■ Your objective: Transcribe the entries below word for word, beginning at the line with "HTTP 协议范围请求允许服务器只发送 HTTP" and stopping after the line with "2. **Soft Delete**"; drop all pictures.

■ Provided data:
☆ ☆ ☆ ☆

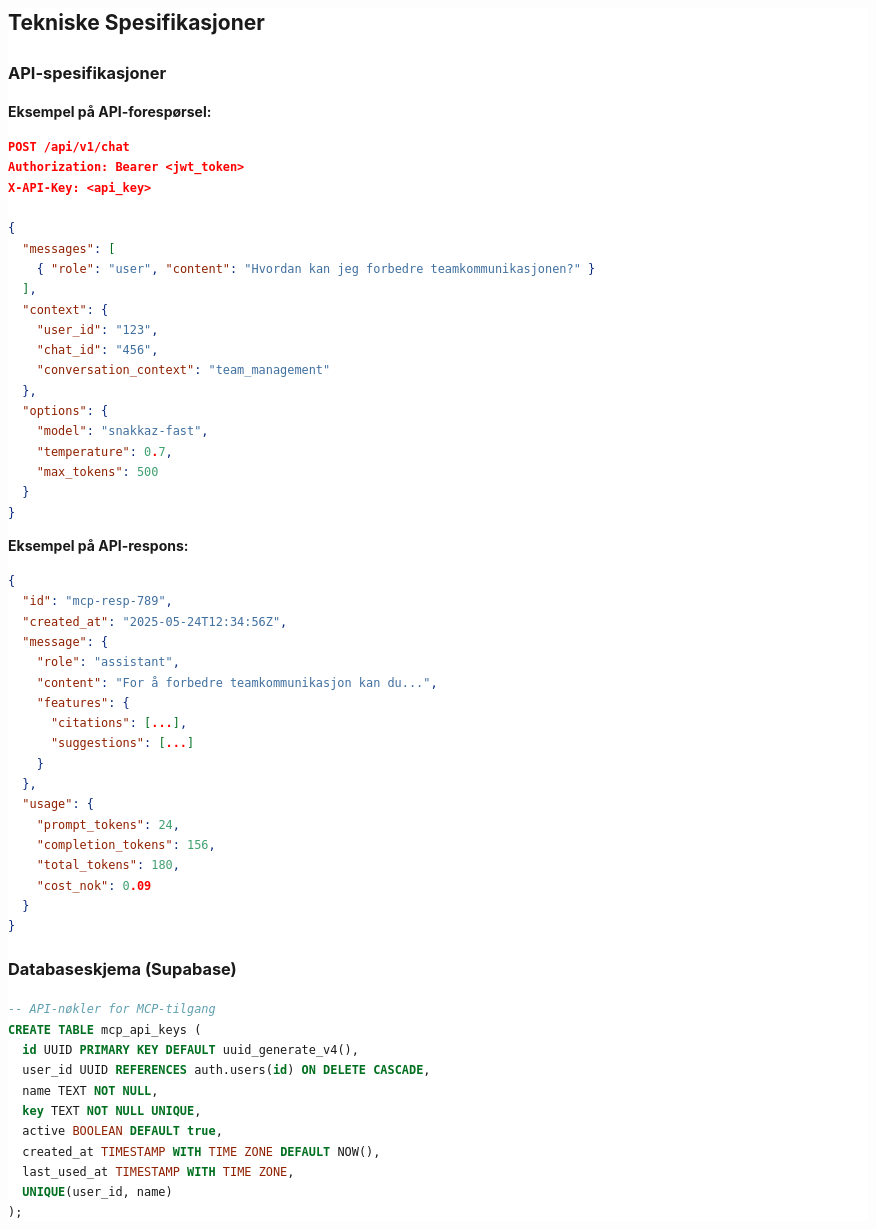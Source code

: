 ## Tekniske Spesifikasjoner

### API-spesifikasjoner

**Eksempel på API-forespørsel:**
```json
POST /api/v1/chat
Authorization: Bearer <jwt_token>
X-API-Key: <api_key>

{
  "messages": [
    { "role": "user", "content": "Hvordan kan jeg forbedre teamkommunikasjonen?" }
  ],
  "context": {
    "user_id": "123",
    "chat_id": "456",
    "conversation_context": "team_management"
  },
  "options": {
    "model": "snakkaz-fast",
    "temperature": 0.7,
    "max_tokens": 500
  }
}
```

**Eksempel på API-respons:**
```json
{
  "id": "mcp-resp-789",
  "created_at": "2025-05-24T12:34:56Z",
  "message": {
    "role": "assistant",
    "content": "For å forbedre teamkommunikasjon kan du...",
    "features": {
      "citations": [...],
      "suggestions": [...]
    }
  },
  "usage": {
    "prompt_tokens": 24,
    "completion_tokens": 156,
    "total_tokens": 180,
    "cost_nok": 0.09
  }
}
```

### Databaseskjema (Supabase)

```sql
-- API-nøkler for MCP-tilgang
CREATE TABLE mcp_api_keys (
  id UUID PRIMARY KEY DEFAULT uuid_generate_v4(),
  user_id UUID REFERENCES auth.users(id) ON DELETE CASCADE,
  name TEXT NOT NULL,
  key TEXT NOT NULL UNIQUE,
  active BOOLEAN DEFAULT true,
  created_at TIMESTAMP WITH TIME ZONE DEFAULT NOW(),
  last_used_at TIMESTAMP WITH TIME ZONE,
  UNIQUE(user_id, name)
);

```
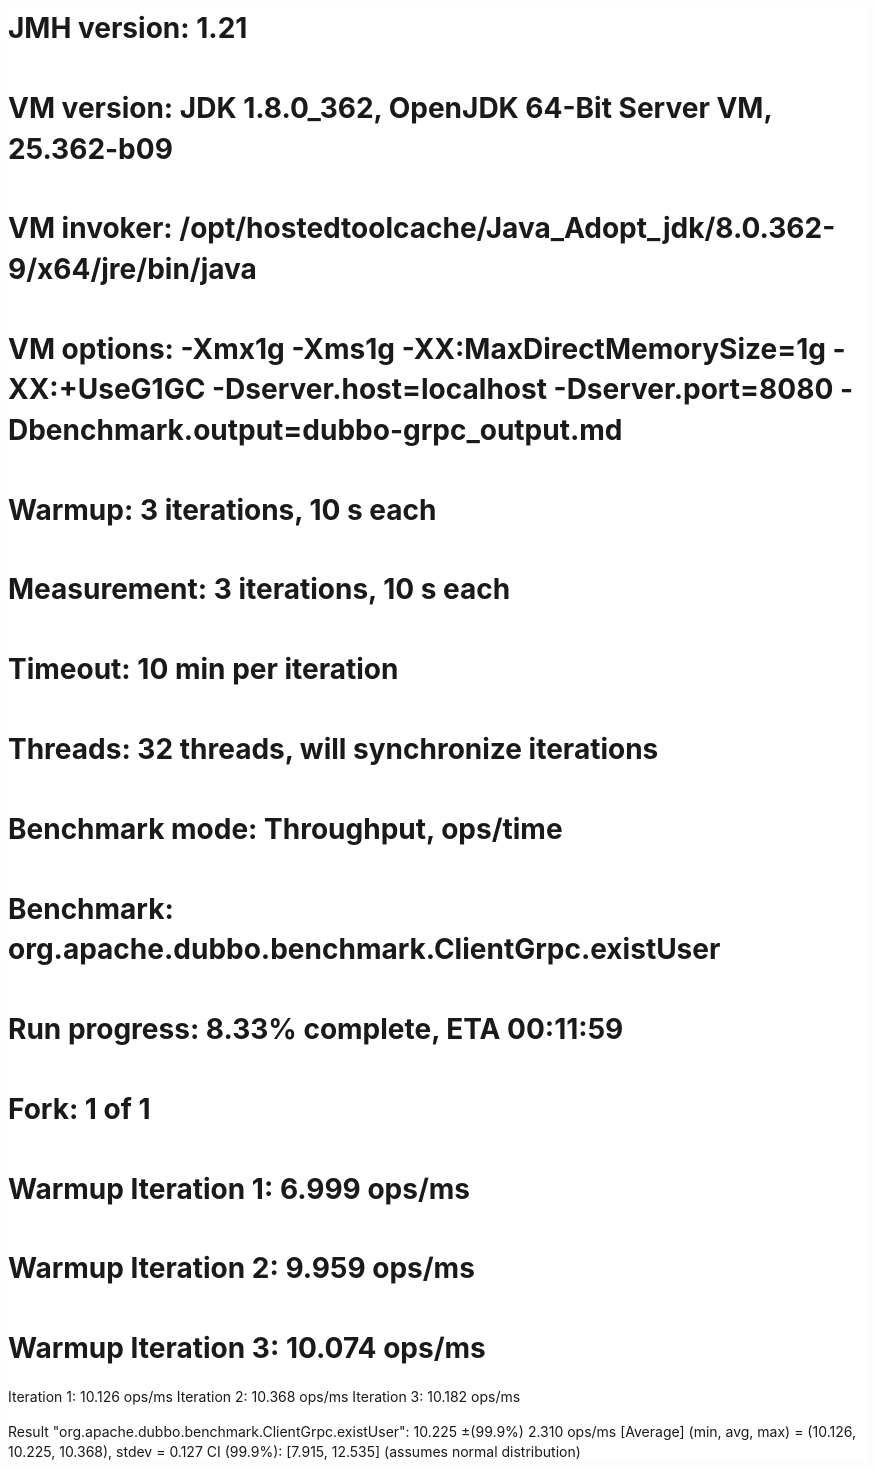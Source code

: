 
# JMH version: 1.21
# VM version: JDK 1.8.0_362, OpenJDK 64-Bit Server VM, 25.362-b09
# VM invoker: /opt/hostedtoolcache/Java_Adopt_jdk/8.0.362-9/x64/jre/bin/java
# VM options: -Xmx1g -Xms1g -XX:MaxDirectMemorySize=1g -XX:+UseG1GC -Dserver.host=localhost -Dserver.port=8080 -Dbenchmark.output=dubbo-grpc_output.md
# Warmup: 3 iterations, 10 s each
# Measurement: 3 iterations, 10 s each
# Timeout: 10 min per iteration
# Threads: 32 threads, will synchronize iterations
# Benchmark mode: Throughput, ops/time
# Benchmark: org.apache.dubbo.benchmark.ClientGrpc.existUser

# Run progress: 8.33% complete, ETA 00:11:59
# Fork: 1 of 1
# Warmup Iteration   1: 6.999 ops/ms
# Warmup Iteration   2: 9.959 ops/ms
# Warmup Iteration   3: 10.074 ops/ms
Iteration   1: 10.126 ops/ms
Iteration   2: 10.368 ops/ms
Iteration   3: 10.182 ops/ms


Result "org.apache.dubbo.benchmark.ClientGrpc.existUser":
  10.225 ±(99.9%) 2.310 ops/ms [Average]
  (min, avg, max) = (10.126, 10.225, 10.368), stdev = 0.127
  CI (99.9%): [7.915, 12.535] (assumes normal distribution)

☆ ☆ ☆ ☆

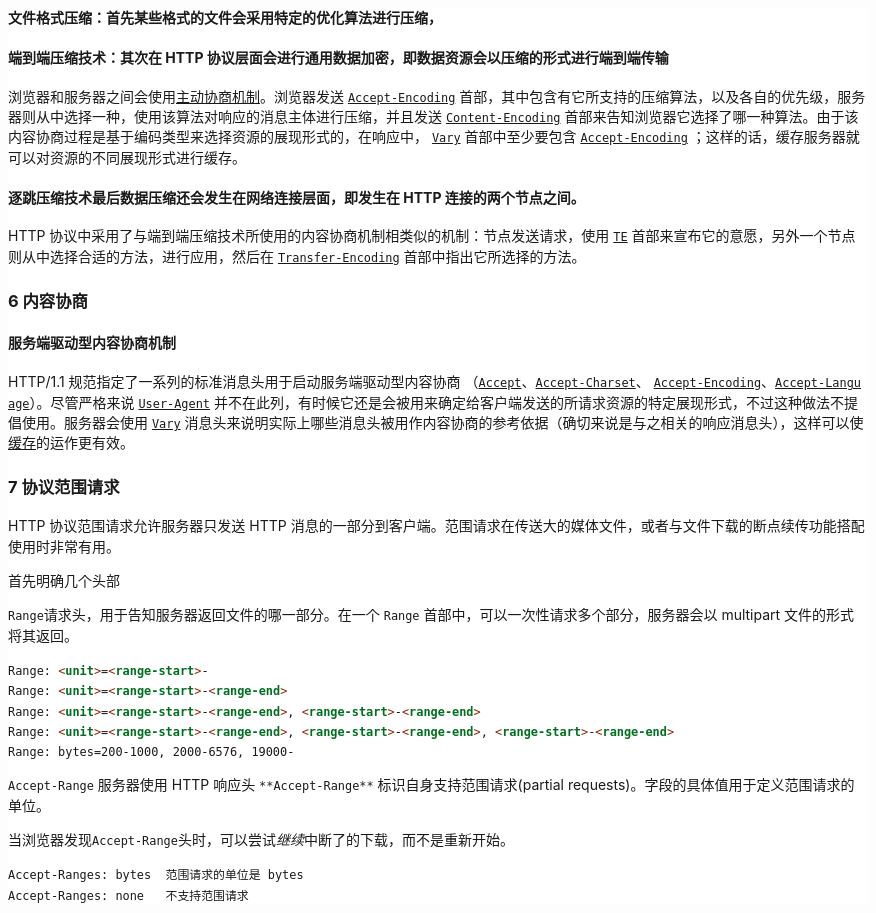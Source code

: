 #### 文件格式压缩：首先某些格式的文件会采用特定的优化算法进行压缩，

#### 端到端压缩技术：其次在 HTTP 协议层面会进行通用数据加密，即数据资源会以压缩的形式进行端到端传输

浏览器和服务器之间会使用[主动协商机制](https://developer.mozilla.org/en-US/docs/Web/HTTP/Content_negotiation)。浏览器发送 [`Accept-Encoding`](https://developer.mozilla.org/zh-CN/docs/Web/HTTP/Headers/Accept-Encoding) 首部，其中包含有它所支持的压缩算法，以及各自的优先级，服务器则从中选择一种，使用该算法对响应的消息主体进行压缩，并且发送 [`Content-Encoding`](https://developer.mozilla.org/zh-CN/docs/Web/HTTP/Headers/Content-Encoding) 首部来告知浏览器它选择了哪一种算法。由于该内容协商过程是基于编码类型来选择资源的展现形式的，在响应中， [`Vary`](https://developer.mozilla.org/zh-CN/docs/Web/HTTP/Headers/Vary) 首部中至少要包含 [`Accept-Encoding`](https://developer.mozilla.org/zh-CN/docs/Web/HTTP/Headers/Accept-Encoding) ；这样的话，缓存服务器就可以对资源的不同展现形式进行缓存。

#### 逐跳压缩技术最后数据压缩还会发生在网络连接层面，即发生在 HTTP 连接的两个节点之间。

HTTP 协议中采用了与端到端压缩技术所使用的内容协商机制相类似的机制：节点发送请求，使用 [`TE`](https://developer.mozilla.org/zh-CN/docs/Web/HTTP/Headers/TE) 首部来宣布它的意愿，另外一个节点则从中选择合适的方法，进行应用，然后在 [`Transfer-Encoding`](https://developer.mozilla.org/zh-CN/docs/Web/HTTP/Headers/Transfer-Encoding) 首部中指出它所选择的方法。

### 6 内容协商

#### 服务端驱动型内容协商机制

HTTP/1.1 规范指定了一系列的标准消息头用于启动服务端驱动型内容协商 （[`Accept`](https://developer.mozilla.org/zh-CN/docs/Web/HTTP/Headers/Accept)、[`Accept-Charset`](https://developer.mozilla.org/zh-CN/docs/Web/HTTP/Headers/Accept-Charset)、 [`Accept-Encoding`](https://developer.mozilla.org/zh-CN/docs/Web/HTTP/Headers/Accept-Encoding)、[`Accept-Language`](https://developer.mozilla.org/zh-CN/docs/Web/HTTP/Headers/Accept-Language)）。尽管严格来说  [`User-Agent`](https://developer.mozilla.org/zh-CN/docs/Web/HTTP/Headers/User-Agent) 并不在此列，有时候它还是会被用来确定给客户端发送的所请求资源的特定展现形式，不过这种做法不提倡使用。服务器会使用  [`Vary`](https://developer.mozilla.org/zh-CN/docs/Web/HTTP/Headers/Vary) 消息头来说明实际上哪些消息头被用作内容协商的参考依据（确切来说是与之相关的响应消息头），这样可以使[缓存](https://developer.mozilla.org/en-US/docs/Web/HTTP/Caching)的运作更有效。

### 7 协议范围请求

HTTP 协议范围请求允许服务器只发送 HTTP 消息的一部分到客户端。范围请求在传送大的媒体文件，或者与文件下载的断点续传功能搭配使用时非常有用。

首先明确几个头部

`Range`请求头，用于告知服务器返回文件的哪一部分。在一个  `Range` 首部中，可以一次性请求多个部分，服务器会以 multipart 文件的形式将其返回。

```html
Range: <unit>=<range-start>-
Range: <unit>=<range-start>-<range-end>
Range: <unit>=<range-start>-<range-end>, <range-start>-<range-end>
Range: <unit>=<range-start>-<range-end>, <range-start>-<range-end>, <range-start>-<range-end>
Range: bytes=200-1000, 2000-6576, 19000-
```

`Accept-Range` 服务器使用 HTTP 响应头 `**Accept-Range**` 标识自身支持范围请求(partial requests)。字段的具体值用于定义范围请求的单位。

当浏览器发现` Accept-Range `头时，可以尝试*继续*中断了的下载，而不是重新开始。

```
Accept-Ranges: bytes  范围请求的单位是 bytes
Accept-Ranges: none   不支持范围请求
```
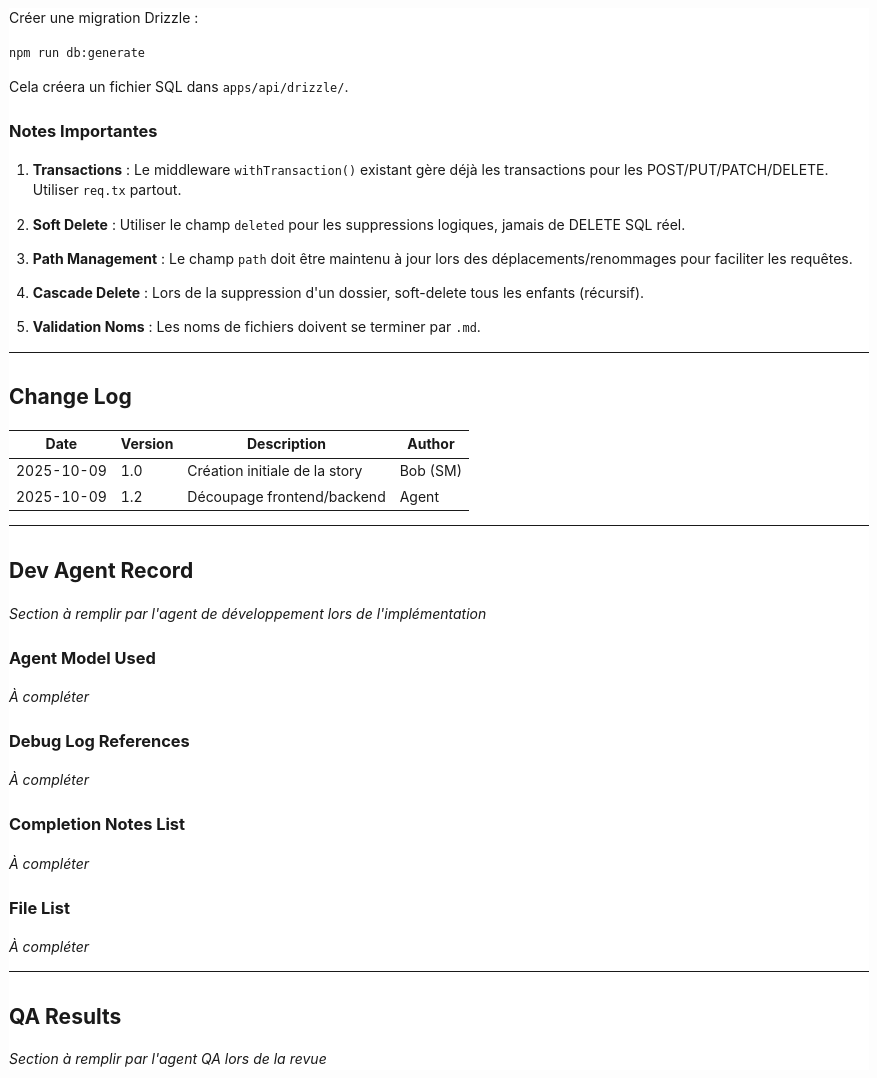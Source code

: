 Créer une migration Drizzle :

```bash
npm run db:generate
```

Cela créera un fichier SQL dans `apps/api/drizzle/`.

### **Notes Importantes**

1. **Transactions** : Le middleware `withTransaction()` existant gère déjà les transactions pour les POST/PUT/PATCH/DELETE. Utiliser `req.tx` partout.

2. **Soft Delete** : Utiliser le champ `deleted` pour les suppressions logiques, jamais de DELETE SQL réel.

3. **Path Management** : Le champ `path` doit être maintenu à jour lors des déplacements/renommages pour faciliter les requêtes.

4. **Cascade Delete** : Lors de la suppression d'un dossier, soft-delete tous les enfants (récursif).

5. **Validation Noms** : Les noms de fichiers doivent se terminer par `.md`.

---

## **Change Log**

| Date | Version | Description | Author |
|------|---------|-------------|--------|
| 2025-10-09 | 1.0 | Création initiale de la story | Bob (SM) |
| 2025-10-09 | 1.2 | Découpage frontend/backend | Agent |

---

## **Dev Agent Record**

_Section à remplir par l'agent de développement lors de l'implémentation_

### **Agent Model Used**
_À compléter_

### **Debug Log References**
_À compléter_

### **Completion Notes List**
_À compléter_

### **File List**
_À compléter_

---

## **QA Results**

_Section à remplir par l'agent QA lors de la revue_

☆ ☆ ☆ ☆

■ Task solution:
HTTP 协议范围请求允许服务器只发送 HTTP 消息的一部分到客户端。范围请求在传送大的媒体文件，或者与文件下载的断点续传功能搭配使用时非常有用。

首先明确几个头部

`Range`请求头，用于告知服务器返回文件的哪一部分。在一个  `Range` 首部中，可以一次性请求多个部分，服务器会以 multipart 文件的形式将其返回。

```html
Range: <unit>=<range-start>-
Range: <unit>=<range-start>-<range-end>
Range: <unit>=<range-start>-<range-end>, <range-start>-<range-end>
Range: <unit>=<range-start>-<range-end>, <range-start>-<range-end>, <range-start>-<range-end>
Range: bytes=200-1000, 2000-6576, 19000-
```

`Accept-Range` 服务器使用 HTTP 响应头 `**Accept-Range**` 标识自身支持范围请求(partial requests)。字段的具体值用于定义范围请求的单位。

当浏览器发现` Accept-Range `头时，可以尝试*继续*中断了的下载，而不是重新开始。

```
Accept-Ranges: bytes  范围请求的单位是 bytes
Accept-Ranges: none   不支持范围请求
```
Source code

: Créer une migration Drizzle :

```bash
npm run db:generate
```

Cela créera un fichier SQL dans `apps/api/drizzle/`.

### **Notes Importantes**

1. **Transactions** : Le middleware `withTransaction()` existant gère déjà les transactions pour les POST/PUT/PATCH/DELETE. Utiliser `req.tx` partout.

2. **Soft Delete** : Utiliser le champ `deleted` pour les suppressions logiques, jamais de DELETE SQL réel.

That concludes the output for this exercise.